Retype each entry exactly as written, and keep the pictures out of the copy.

** INPUT RECORDS follows **

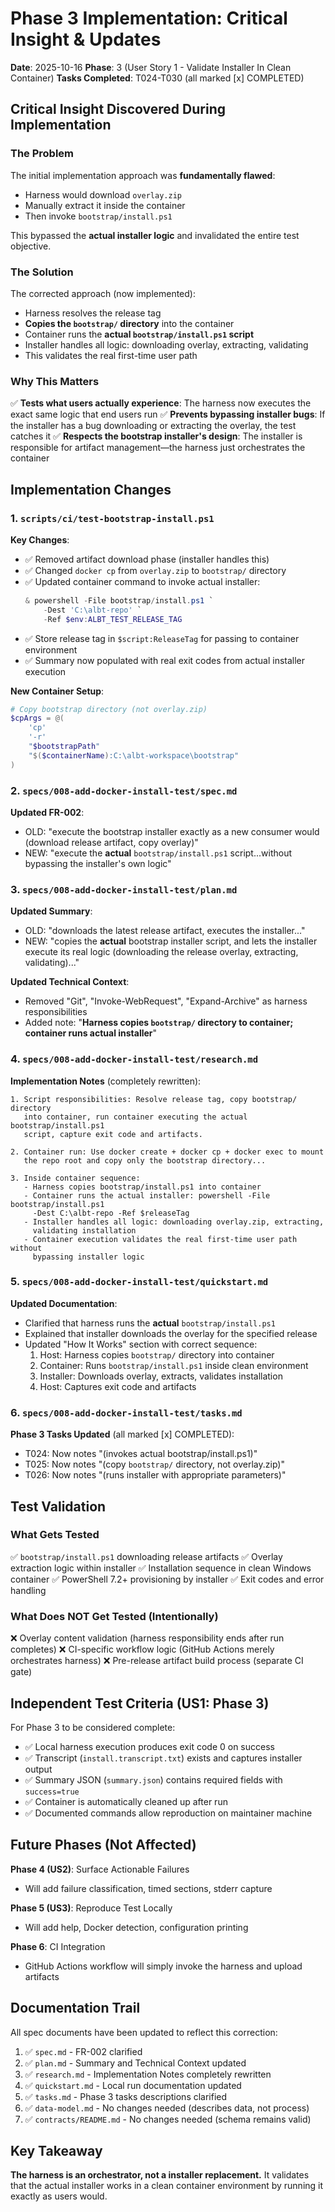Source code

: # Phase 3 Implementation: Critical Insight & Updates

**Date**: 2025-10-16
**Phase**: 3 (User Story 1 - Validate Installer In Clean Container)
**Tasks Completed**: T024-T030 (all marked [x] COMPLETED)

## Critical Insight Discovered During Implementation

### The Problem
The initial implementation approach was **fundamentally flawed**:
- Harness would download `overlay.zip`
- Manually extract it inside the container
- Then invoke `bootstrap/install.ps1`

This bypassed the **actual installer logic** and invalidated the entire test objective.

### The Solution
The corrected approach (now implemented):
- Harness resolves the release tag
- **Copies the `bootstrap/` directory** into the container
- Container runs the **actual `bootstrap/install.ps1` script**
- Installer handles all logic: downloading overlay, extracting, validating
- This validates the real first-time user path

### Why This Matters
✅ **Tests what users actually experience**: The harness now executes the exact same logic that end users run
✅ **Prevents bypassing installer bugs**: If the installer has a bug downloading or extracting the overlay, the test catches it
✅ **Respects the bootstrap installer's design**: The installer is responsible for artifact management—the harness just orchestrates the container

## Implementation Changes

### 1. `scripts/ci/test-bootstrap-install.ps1`

**Key Changes**:
- ✅ Removed artifact download phase (installer handles this)
- ✅ Changed `docker cp` from `overlay.zip` to `bootstrap/` directory
- ✅ Updated container command to invoke actual installer:
  ```powershell
  & powershell -File bootstrap/install.ps1 `
      -Dest 'C:\albt-repo' `
      -Ref $env:ALBT_TEST_RELEASE_TAG
  ```
- ✅ Store release tag in `$script:ReleaseTag` for passing to container environment
- ✅ Summary now populated with real exit codes from actual installer execution

**New Container Setup**:
```powershell
# Copy bootstrap directory (not overlay.zip)
$cpArgs = @(
    'cp'
    '-r'
    "$bootstrapPath"
    "$($containerName):C:\albt-workspace\bootstrap"
)
```

### 2. `specs/008-add-docker-install-test/spec.md`

**Updated FR-002**:
- OLD: "execute the bootstrap installer exactly as a new consumer would (download release artifact, copy overlay)"
- NEW: "execute the **actual** `bootstrap/install.ps1` script...without bypassing the installer's own logic"

### 3. `specs/008-add-docker-install-test/plan.md`

**Updated Summary**:
- OLD: "downloads the latest release artifact, executes the installer..."
- NEW: "copies the **actual** bootstrap installer script, and lets the installer execute its real logic (downloading the release overlay, extracting, validating)..."

**Updated Technical Context**:
- Removed "Git", "Invoke-WebRequest", "Expand-Archive" as harness responsibilities
- Added note: "**Harness copies `bootstrap/` directory to container; container runs actual installer**"

### 4. `specs/008-add-docker-install-test/research.md`

**Implementation Notes** (completely rewritten):
```
1. Script responsibilities: Resolve release tag, copy bootstrap/ directory
   into container, run container executing the actual bootstrap/install.ps1
   script, capture exit code and artifacts.

2. Container run: Use docker create + docker cp + docker exec to mount
   the repo root and copy only the bootstrap directory...

3. Inside container sequence:
   - Harness copies bootstrap/install.ps1 into container
   - Container runs the actual installer: powershell -File bootstrap/install.ps1
     -Dest C:\albt-repo -Ref $releaseTag
   - Installer handles all logic: downloading overlay.zip, extracting,
     validating installation
   - Container execution validates the real first-time user path without
     bypassing installer logic
```

### 5. `specs/008-add-docker-install-test/quickstart.md`

**Updated Documentation**:
- Clarified that harness runs the **actual** `bootstrap/install.ps1`
- Explained that installer downloads the overlay for the specified release
- Updated "How It Works" section with correct sequence:
  1. Host: Harness copies `bootstrap/` directory into container
  2. Container: Runs `bootstrap/install.ps1` inside clean environment
  3. Installer: Downloads overlay, extracts, validates installation
  4. Host: Captures exit code and artifacts

### 6. `specs/008-add-docker-install-test/tasks.md`

**Phase 3 Tasks Updated** (all marked [x] COMPLETED):
- T024: Now notes "(invokes actual bootstrap/install.ps1)"
- T025: Now notes "(copy `bootstrap/` directory, not overlay.zip)"
- T026: Now notes "(runs installer with appropriate parameters)"

## Test Validation

### What Gets Tested
✅ `bootstrap/install.ps1` downloading release artifacts
✅ Overlay extraction logic within installer
✅ Installation sequence in clean Windows container
✅ PowerShell 7.2+ provisioning by installer
✅ Exit codes and error handling

### What Does NOT Get Tested (Intentionally)
❌ Overlay content validation (harness responsibility ends after run completes)
❌ CI-specific workflow logic (GitHub Actions merely orchestrates harness)
❌ Pre-release artifact build process (separate CI gate)

## Independent Test Criteria (US1: Phase 3)

For Phase 3 to be considered complete:
- ✅ Local harness execution produces exit code 0 on success
- ✅ Transcript (`install.transcript.txt`) exists and captures installer output
- ✅ Summary JSON (`summary.json`) contains required fields with `success=true`
- ✅ Container is automatically cleaned up after run
- ✅ Documented commands allow reproduction on maintainer machine

## Future Phases (Not Affected)

**Phase 4 (US2)**: Surface Actionable Failures
- Will add failure classification, timed sections, stderr capture

**Phase 5 (US3)**: Reproduce Test Locally
- Will add help, Docker detection, configuration printing

**Phase 6**: CI Integration
- GitHub Actions workflow will simply invoke the harness and upload artifacts

## Documentation Trail

All spec documents have been updated to reflect this correction:
1. ✅ `spec.md` - FR-002 clarified
2. ✅ `plan.md` - Summary and Technical Context updated
3. ✅ `research.md` - Implementation Notes completely rewritten
4. ✅ `quickstart.md` - Local run documentation updated
5. ✅ `tasks.md` - Phase 3 tasks descriptions clarified
6. ✅ `data-model.md` - No changes needed (describes data, not process)
7. ✅ `contracts/README.md` - No changes needed (schema remains valid)

## Key Takeaway

**The harness is an orchestrator, not a installer replacement.** It validates that the actual installer works in a clean container environment by running it exactly as users would.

** End of INPUT RECORDS **

> _TASK RESPONSE_
Source code

: # Phase 3 Implementation: Critical Insight & Updates

**Date**: 2025-10-16
**Phase**: 3 (User Story 1 - Validate Installer In Clean Container)
**Tasks Completed**: T024-T030 (all marked [x] COMPLETED)

## Critical Insight Discovered During Implementation

### The Problem
The initial implementation approach was **fundamentally flawed**:
- Harness would download `overlay.zip`
- Manually extract it inside the container
- Then invoke `bootstrap/install.ps1`

This bypassed the **actual installer logic** and invalidated the entire test objective.

### The Solution
The corrected approach (now implemented):
- Harness resolves the release tag
- **Copies the `bootstrap/` directory** into the container
- Container runs the **actual `bootstrap/install.ps1` script**
- Installer handles all logic: downloading overlay, extracting, validating
- This validates the real first-time user path

### Why This Matters
✅ **Tests what users actually experience**: The harness now executes the exact same logic that end users run
✅ **Prevents bypassing installer bugs**: If the installer has a bug downloading or extracting the overlay, the test catches it
✅ **Respects the bootstrap installer's design**: The installer is responsible for artifact management—the harness just orchestrates the container

## Implementation Changes

### 1. `scripts/ci/test-bootstrap-install.ps1`

**Key Changes**:
- ✅ Removed artifact download phase (installer handles this)
- ✅ Changed `docker cp` from `overlay.zip` to `bootstrap/` directory
- ✅ Updated container command to invoke actual installer:
  ```powershell
  & powershell -File bootstrap/install.ps1 `
      -Dest 'C:\albt-repo' `
      -Ref $env:ALBT_TEST_RELEASE_TAG
  ```
- ✅ Store release tag in `$script:ReleaseTag` for passing to container environment
- ✅ Summary now populated with real exit codes from actual installer execution

**New Container Setup**:
```powershell
# Copy bootstrap directory (not overlay.zip)
$cpArgs = @(
    'cp'
    '-r'
    "$bootstrapPath"
    "$($containerName):C:\albt-workspace\bootstrap"
)
```

### 2. `specs/008-add-docker-install-test/spec.md`

**Updated FR-002**:
- OLD: "execute the bootstrap installer exactly as a new consumer would (download release artifact, copy overlay)"
- NEW: "execute the **actual** `bootstrap/install.ps1` script...without bypassing the installer's own logic"

### 3. `specs/008-add-docker-install-test/plan.md`

**Updated Summary**:
- OLD: "downloads the latest release artifact, executes the installer..."
- NEW: "copies the **actual** bootstrap installer script, and lets the installer execute its real logic (downloading the release overlay, extracting, validating)..."

**Updated Technical Context**:
- Removed "Git", "Invoke-WebRequest", "Expand-Archive" as harness responsibilities
- Added note: "**Harness copies `bootstrap/` directory to container; container runs actual installer**"

### 4. `specs/008-add-docker-install-test/research.md`

**Implementation Notes** (completely rewritten):
```
1. Script responsibilities: Resolve release tag, copy bootstrap/ directory
   into container, run container executing the actual bootstrap/install.ps1
   script, capture exit code and artifacts.

2. Container run: Use docker create + docker cp + docker exec to mount
   the repo root and copy only the bootstrap directory...

3. Inside container sequence:
   - Harness copies bootstrap/install.ps1 into container
   - Container runs the actual installer: powershell -File bootstrap/install.ps1
     -Dest C:\albt-repo -Ref $releaseTag
   - Installer handles all logic: downloading overlay.zip, extracting,
     validating installation
   - Container execution validates the real first-time user path without
     bypassing installer logic
```

### 5. `specs/008-add-docker-install-test/quickstart.md`

**Updated Documentation**:
- Clarified that harness runs the **actual** `bootstrap/install.ps1`
- Explained that installer downloads the overlay for the specified release
- Updated "How It Works" section with correct sequence:
  1. Host: Harness copies `bootstrap/` directory into container
  2. Container: Runs `bootstrap/install.ps1` inside clean environment
  3. Installer: Downloads overlay, extracts, validates installation
  4. Host: Captures exit code and artifacts

### 6. `specs/008-add-docker-install-test/tasks.md`

**Phase 3 Tasks Updated** (all marked [x] COMPLETED):
- T024: Now notes "(invokes actual bootstrap/install.ps1)"
- T025: Now notes "(copy `bootstrap/` directory, not overlay.zip)"
- T026: Now notes "(runs installer with appropriate parameters)"

## Test Validation

### What Gets Tested
✅ `bootstrap/install.ps1` downloading release artifacts
✅ Overlay extraction logic within installer
✅ Installation sequence in clean Windows container
✅ PowerShell 7.2+ provisioning by installer
✅ Exit codes and error handling

### What Does NOT Get Tested (Intentionally)
❌ Overlay content validation (harness responsibility ends after run completes)
❌ CI-specific workflow logic (GitHub Actions merely orchestrates harness)
❌ Pre-release artifact build process (separate CI gate)

## Independent Test Criteria (US1: Phase 3)

For Phase 3 to be considered complete:
- ✅ Local harness execution produces exit code 0 on success
- ✅ Transcript (`install.transcript.txt`) exists and captures installer output
- ✅ Summary JSON (`summary.json`) contains required fields with `success=true`
- ✅ Container is automatically cleaned up after run
- ✅ Documented commands allow reproduction on maintainer machine

## Future Phases (Not Affected)

**Phase 4 (US2)**: Surface Actionable Failures
- Will add failure classification, timed sections, stderr capture

**Phase 5 (US3)**: Reproduce Test Locally
- Will add help, Docker detection, configuration printing

**Phase 6**: CI Integration
- GitHub Actions workflow will simply invoke the harness and upload artifacts

## Documentation Trail

All spec documents have been updated to reflect this correction:
1. ✅ `spec.md` - FR-002 clarified
2. ✅ `plan.md` - Summary and Technical Context updated
3. ✅ `research.md` - Implementation Notes completely rewritten
4. ✅ `quickstart.md` - Local run documentation updated
5. ✅ `tasks.md` - Phase 3 tasks descriptions clarified
6. ✅ `data-model.md` - No changes needed (describes data, not process)
7. ✅ `contracts/README.md` - No changes needed (schema remains valid)

## Key Takeaway

**The harness is an orchestrator, not a installer replacement.** It validates that the actual installer works in a clean container environment by running it exactly as users would.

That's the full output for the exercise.